■ PROMPT ■
Show all lines from the material that carry the word "charT".

■ DATA SHOWN ■
▽

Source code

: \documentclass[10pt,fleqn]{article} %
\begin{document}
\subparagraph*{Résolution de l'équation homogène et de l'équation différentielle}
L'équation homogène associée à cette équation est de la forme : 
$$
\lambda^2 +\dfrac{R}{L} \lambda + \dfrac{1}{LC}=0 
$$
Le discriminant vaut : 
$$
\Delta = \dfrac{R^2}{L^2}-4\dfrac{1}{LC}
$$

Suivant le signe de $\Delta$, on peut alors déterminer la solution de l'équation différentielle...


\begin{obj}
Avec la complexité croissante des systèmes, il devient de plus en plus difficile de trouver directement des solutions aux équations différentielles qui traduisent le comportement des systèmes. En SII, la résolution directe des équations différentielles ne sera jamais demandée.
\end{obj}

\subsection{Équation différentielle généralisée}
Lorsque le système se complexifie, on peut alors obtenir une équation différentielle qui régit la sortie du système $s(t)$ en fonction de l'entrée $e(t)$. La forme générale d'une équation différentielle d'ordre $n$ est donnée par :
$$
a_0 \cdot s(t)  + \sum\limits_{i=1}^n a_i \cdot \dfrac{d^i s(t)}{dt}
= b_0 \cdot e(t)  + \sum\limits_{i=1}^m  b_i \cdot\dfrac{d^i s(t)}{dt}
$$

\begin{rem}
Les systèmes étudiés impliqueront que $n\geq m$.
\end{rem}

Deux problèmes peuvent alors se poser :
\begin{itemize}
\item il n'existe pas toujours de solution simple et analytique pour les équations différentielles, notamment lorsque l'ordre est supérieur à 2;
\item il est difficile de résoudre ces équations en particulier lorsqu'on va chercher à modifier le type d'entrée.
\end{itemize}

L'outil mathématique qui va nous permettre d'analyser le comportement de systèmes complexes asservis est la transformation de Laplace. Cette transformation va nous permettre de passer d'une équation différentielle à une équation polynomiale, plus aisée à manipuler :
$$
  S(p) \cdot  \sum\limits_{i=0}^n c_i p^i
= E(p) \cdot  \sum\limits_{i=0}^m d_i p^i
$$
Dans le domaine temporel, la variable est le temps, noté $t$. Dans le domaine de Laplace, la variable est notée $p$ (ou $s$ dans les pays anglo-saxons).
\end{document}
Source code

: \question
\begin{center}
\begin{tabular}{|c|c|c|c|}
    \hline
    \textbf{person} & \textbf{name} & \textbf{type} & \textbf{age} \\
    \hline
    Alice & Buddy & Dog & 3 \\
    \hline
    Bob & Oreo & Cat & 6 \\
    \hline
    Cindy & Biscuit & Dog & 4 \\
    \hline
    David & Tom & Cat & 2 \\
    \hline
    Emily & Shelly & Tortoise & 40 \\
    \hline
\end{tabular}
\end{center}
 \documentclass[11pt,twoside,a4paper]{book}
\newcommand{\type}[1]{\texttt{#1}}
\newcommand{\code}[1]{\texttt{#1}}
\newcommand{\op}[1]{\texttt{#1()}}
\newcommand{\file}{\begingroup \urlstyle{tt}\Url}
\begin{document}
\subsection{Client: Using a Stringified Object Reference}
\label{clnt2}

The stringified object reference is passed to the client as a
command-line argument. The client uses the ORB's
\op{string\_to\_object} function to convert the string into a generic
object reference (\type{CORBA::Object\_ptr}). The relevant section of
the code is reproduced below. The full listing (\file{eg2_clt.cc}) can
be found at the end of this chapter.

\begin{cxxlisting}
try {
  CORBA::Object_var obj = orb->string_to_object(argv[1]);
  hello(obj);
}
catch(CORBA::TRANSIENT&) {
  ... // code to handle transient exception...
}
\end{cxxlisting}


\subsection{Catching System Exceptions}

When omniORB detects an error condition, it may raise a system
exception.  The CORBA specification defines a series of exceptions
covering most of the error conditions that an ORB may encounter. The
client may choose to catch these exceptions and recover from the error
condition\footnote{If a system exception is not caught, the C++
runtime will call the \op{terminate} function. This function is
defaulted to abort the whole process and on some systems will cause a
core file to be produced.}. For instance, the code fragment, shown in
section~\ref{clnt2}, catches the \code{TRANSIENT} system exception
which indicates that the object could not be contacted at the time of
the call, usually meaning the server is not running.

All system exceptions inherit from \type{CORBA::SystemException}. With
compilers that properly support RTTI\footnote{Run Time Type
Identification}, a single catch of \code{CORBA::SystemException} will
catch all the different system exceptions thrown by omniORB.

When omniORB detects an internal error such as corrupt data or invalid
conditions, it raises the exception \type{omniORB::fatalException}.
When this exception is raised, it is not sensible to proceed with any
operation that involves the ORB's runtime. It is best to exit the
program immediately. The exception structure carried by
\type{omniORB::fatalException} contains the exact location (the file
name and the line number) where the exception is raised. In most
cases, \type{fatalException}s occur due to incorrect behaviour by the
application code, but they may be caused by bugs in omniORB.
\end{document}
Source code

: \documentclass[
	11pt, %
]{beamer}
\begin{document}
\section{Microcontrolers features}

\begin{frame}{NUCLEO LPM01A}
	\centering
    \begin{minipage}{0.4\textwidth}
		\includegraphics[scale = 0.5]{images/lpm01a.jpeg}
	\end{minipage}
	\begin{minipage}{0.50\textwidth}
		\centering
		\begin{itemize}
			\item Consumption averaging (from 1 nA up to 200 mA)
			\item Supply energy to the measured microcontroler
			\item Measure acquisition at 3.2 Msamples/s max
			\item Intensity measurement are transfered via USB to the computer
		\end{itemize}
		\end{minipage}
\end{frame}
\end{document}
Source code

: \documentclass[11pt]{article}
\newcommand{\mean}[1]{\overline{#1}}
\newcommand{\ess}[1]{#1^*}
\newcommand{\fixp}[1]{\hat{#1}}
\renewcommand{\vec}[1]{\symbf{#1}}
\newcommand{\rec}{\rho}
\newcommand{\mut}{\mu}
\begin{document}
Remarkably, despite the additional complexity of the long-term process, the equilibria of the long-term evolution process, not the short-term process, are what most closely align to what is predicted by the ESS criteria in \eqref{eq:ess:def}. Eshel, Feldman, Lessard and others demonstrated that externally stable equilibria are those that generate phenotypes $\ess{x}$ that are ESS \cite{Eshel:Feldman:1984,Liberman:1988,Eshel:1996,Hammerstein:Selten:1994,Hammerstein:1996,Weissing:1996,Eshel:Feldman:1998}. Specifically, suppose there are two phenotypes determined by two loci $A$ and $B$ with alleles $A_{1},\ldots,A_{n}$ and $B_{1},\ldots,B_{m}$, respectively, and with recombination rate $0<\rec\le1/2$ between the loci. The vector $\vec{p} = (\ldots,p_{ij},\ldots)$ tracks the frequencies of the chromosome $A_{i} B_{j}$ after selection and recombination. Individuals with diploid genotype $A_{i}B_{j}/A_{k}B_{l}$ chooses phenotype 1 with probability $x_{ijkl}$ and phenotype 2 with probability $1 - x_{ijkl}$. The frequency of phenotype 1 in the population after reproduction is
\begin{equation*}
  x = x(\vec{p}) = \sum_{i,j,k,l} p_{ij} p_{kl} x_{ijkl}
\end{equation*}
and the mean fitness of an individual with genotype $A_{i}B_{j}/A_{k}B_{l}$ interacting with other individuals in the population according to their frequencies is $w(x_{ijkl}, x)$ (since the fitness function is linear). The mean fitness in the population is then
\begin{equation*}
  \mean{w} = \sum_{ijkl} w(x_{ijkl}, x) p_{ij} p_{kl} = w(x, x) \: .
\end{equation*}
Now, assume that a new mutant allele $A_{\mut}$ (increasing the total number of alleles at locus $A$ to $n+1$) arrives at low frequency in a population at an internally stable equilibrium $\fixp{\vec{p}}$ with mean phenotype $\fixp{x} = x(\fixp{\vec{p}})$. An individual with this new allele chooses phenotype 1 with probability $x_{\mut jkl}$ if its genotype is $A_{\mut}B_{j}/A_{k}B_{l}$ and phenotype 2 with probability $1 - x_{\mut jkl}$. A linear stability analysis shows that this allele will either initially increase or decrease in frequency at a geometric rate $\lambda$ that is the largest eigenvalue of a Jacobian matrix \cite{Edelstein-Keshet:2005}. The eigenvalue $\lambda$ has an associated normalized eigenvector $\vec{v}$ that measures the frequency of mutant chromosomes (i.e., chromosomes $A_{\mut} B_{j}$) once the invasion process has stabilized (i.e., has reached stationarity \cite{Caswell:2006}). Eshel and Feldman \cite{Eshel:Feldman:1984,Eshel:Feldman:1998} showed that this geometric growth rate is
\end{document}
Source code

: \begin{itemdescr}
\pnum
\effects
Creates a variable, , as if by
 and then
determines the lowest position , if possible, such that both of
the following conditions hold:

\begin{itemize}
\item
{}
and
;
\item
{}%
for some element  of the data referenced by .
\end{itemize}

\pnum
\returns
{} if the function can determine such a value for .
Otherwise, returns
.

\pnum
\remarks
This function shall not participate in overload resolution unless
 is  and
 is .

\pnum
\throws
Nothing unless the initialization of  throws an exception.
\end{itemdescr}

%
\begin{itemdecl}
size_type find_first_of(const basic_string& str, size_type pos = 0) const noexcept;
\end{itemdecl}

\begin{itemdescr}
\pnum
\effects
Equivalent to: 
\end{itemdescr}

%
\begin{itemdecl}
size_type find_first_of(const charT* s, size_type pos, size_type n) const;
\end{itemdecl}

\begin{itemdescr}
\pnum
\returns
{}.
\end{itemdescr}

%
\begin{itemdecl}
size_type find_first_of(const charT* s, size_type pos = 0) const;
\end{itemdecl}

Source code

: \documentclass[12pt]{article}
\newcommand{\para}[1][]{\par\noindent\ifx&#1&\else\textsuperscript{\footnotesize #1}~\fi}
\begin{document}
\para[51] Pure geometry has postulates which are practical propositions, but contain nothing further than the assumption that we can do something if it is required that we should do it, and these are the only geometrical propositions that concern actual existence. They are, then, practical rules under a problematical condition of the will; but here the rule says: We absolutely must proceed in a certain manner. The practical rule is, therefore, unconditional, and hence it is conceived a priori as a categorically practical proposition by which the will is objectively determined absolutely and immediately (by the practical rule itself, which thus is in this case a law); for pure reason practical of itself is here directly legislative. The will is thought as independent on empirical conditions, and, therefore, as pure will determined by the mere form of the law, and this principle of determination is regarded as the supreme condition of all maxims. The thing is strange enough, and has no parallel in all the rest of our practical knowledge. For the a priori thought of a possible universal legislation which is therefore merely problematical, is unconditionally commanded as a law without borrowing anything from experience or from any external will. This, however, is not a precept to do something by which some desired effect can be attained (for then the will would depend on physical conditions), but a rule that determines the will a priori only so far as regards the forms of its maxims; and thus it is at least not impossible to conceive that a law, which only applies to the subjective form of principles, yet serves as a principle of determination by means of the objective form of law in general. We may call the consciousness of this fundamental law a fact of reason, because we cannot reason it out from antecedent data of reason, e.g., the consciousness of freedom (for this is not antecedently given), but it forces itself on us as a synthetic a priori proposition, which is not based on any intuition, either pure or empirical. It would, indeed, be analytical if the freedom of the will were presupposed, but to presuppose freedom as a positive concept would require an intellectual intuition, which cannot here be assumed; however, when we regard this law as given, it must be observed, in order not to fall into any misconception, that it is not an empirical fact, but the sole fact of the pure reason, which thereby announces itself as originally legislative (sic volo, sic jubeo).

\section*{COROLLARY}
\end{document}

△

■ PROBLEM SOLUTION ■
size_type find_first_of(const charT* s, size_type pos, size_type n) const;
size_type find_first_of(const charT* s, size_type pos = 0) const;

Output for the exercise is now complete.